It’s been a great month for exciting insights about the role that engineering must play in driving profitable innovation.
The ever-astute James Governor from RedMonk authored a post about Spotify open-sourcing their Cost Insights tool, and more broadly about how engineers should be “incentivised to take more responsibility for the costs associated with the products they’re building.”
And now, Sarah Wang and Martin Casado have released an article called “The Cost of Cloud, a Trillion Dollar Paradox.”
The piece is built around two main concepts:
- Cloud is the “perfect platform to optimize for innovation, agility, and growth, but it comes at a cost; there’s a ‘flexibility tax’ for the nimbleness the cloud provides.” Therefore, it’s critical to make cloud spend a first-class KPI metric, and empower engineering to optimize from day one.
- As a company grows, the pressure that cloud puts on its margins “can start to outweigh the benefits.” Therefore Wang and Casado present the idea of “repatriating” cloud workloads — bringing all or most out of the cloud.
The first is spot on. It’s precisely why CloudZero exists.
The second may make sense when viewed solely through the narrow lens of “unlocked market capitalization,” but is otherwise a terrible idea.
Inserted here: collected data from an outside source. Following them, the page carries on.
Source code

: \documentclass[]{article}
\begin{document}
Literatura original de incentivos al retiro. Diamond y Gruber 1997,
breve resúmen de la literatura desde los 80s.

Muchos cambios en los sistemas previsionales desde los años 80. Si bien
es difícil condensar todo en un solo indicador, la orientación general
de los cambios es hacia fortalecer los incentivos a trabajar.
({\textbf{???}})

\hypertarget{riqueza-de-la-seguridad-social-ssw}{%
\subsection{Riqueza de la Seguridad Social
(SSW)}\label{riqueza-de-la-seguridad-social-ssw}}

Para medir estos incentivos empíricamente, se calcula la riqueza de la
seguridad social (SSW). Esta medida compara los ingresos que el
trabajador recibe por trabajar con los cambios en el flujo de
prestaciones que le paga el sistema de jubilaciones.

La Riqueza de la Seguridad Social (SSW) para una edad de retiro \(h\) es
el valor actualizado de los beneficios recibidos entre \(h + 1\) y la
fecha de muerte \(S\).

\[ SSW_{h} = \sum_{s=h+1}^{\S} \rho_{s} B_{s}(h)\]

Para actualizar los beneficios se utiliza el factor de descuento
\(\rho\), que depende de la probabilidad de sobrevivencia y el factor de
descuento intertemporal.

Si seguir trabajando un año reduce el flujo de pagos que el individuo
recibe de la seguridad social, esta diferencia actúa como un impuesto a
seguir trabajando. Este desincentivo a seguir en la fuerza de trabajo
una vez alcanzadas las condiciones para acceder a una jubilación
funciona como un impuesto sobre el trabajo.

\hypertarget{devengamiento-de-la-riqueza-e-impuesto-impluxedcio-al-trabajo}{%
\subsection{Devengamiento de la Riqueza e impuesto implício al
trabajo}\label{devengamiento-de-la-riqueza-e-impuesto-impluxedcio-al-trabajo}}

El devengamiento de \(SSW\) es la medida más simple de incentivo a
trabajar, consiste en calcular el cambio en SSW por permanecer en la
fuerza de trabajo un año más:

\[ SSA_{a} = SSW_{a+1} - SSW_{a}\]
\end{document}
Why You Should Empower Engineering To Tackle Cost
In line with the Monkchips post, Wang and Casado make a great case for empowering engineers to innovate profitably. They, too, mentioned Spotify’s Cost Insights project and how “the company enables engineers, and not just finance teams, to take ownership of cloud spend.”
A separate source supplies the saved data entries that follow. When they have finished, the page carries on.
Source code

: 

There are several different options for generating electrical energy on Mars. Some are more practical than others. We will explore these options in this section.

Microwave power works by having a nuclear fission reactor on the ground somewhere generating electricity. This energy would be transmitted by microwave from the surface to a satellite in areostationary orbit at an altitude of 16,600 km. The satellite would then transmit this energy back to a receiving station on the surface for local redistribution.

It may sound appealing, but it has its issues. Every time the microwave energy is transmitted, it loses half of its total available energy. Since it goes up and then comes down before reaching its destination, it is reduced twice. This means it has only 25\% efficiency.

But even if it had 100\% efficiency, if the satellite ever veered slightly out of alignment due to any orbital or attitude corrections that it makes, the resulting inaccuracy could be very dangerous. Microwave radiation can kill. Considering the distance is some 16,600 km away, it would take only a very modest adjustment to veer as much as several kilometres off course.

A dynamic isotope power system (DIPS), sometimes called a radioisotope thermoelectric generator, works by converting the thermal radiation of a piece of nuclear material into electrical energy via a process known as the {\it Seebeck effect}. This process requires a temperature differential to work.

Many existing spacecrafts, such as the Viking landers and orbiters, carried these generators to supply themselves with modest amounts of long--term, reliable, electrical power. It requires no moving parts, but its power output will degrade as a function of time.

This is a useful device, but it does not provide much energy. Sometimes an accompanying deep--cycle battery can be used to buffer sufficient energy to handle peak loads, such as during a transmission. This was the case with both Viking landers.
Why engineers and not finance?
Because in the cloud, every engineering decision is a purchasing decision, so it’s important to “tie the pain directly to the folks who can fix the problem.” With well-informed, continuous cost-conscious development, margins can be improved substantially.
The article described a prominent CTO whose company used “short-term incentives like those used in sales (SPIFFs), so that any engineer who saved a certain amount of cloud spend by optimizing or shutting down workloads received a spot bonus.”
The spirit of this is good — rewarding engineers who tie their technical decisions to business outcomes. But it overemphasizes the absolute cloud cost. Even with the most cost-conscious architectural choices, a cloud bill will increase if volume increases.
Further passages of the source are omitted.